TASK TO CARRY OUT:
Report back each line of the records that contains the string "Factory".

SUPPLIED DATA:

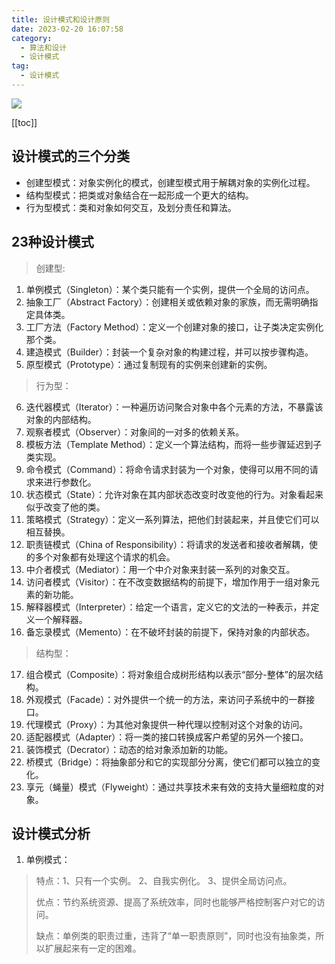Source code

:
 ```yaml
---
title: 设计模式和设计原则
date: 2023-02-20 16:07:58
category: 
  - 算法和设计
  - 设计模式
tag: 
  - 设计模式
---
```


![](https://static001.geekbang.org/horde/e8/e812cf142371fed874cd5faaa797cc5d.png)
<!-- more -->
[[toc]]

## 设计模式的三个分类
- 创建型模式：对象实例化的模式，创建型模式用于解耦对象的实例化过程。
- 结构型模式：把类或对象结合在一起形成一个更大的结构。
- 行为型模式：类和对象如何交互，及划分责任和算法。

## 23种设计模式
> 创建型:
01. 单例模式（Singleton）：某个类只能有一个实例，提供一个全局的访问点。
02. 抽象工厂（Abstract Factory）：创建相关或依赖对象的家族，而无需明确指定具体类。
03. 工厂方法（Factory Method）：定义一个创建对象的接口，让子类决定实例化那个类。
04. 建造模式（Builder）：封装一个复杂对象的构建过程，并可以按步骤构造。
05. 原型模式（Prototype）：通过复制现有的实例来创建新的实例。
> 行为型：
06. 迭代器模式（Iterator）：一种遍历访问聚合对象中各个元素的方法，不暴露该对象的内部结构。
07. 观察者模式（Observer）：对象间的一对多的依赖关系。
08. 模板方法（Template Method）：定义一个算法结构，而将一些步骤延迟到子类实现。
09. 命令模式（Command）：将命令请求封装为一个对象，使得可以用不同的请求来进行参数化。
10. 状态模式（State）：允许对象在其内部状态改变时改变他的行为。对象看起来似乎改变了他的类。
11. 策略模式（Strategy）：定义一系列算法，把他们封装起来，并且使它们可以相互替换。
12. 职责链模式（China of Responsibility）：将请求的发送者和接收者解耦，使的多个对象都有处理这个请求的机会。
13. 中介者模式（Mediator）：用一个中介对象来封装一系列的对象交互。
14. 访问者模式（Visitor）：在不改变数据结构的前提下，增加作用于一组对象元素的新功能。
15. 解释器模式（Interpreter）：给定一个语言，定义它的文法的一种表示，并定义一个解释器。
16. 备忘录模式（Memento）：在不破坏封装的前提下，保持对象的内部状态。
> 结构型：
17. 组合模式（Composite）：将对象组合成树形结构以表示“部分-整体”的层次结构。
18. 外观模式（Facade）：对外提供一个统一的方法，来访问子系统中的一群接口。
19. 代理模式（Proxy）：为其他对象提供一种代理以控制对这个对象的访问。
20. 适配器模式（Adapter）：将一类的接口转换成客户希望的另外一个接口。
21. 装饰模式（Decrator）：动态的给对象添加新的功能。
22. 桥模式（Bridge）：将抽象部分和它的实现部分分离，使它们都可以独立的变化。
23. 享元（蝇量）模式（Flyweight）：通过共享技术来有效的支持大量细粒度的对象。

## 设计模式分析
1. 单例模式：
> 特点：1、只有一个实例。 2、自我实例化。 3、提供全局访问点。
>
> 优点：节约系统资源、提高了系统效率，同时也能够严格控制客户对它的访问。
>
> 缺点：单例类的职责过重，违背了“单一职责原则”，同时也没有抽象类，所以扩展起来有一定的困难。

SOLUTION FOR THIS TASK:
02. 抽象工厂（Abstract Factory）：创建相关或依赖对象的家族，而无需明确指定具体类。
03. 工厂方法（Factory Method）：定义一个创建对象的接口，让子类决定实例化那个类。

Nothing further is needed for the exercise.